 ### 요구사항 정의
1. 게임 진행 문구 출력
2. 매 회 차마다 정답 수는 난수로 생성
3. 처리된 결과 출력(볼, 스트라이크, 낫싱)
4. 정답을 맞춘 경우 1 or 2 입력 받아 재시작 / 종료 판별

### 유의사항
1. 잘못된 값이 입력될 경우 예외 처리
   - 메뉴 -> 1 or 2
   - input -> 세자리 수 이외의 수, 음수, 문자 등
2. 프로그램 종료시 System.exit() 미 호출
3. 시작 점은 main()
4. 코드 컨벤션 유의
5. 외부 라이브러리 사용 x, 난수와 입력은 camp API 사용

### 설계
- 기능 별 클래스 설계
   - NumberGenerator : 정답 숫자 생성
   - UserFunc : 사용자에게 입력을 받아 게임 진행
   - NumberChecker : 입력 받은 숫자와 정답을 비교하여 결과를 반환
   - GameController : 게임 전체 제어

■ **ASSIGNMENT**
Your task is to restate, word for word, only those lines above that fall between the line holding "3. 처리된 결과 출력(볼, 스트라이크, 낫싱)" and the line holding "- NumberChecker : 입력", inclusive.

■ **SOLUTION BELOW**
3. 처리된 결과 출력(볼, 스트라이크, 낫싱)
4. 정답을 맞춘 경우 1 or 2 입력 받아 재시작 / 종료 판별

### 유의사항
1. 잘못된 값이 입력될 경우 예외 처리
   - 메뉴 -> 1 or 2
   - input -> 세자리 수 이외의 수, 음수, 문자 등
2. 프로그램 종료시 System.exit() 미 호출
3. 시작 점은 main()
4. 코드 컨벤션 유의
5. 외부 라이브러리 사용 x, 난수와 입력은 camp API 사용

### 설계
- 기능 별 클래스 설계
   - NumberGenerator : 정답 숫자 생성
   - UserFunc : 사용자에게 입력을 받아 게임 진행
   - NumberChecker : 입력 받은 숫자와 정답을 비교하여 결과를 반환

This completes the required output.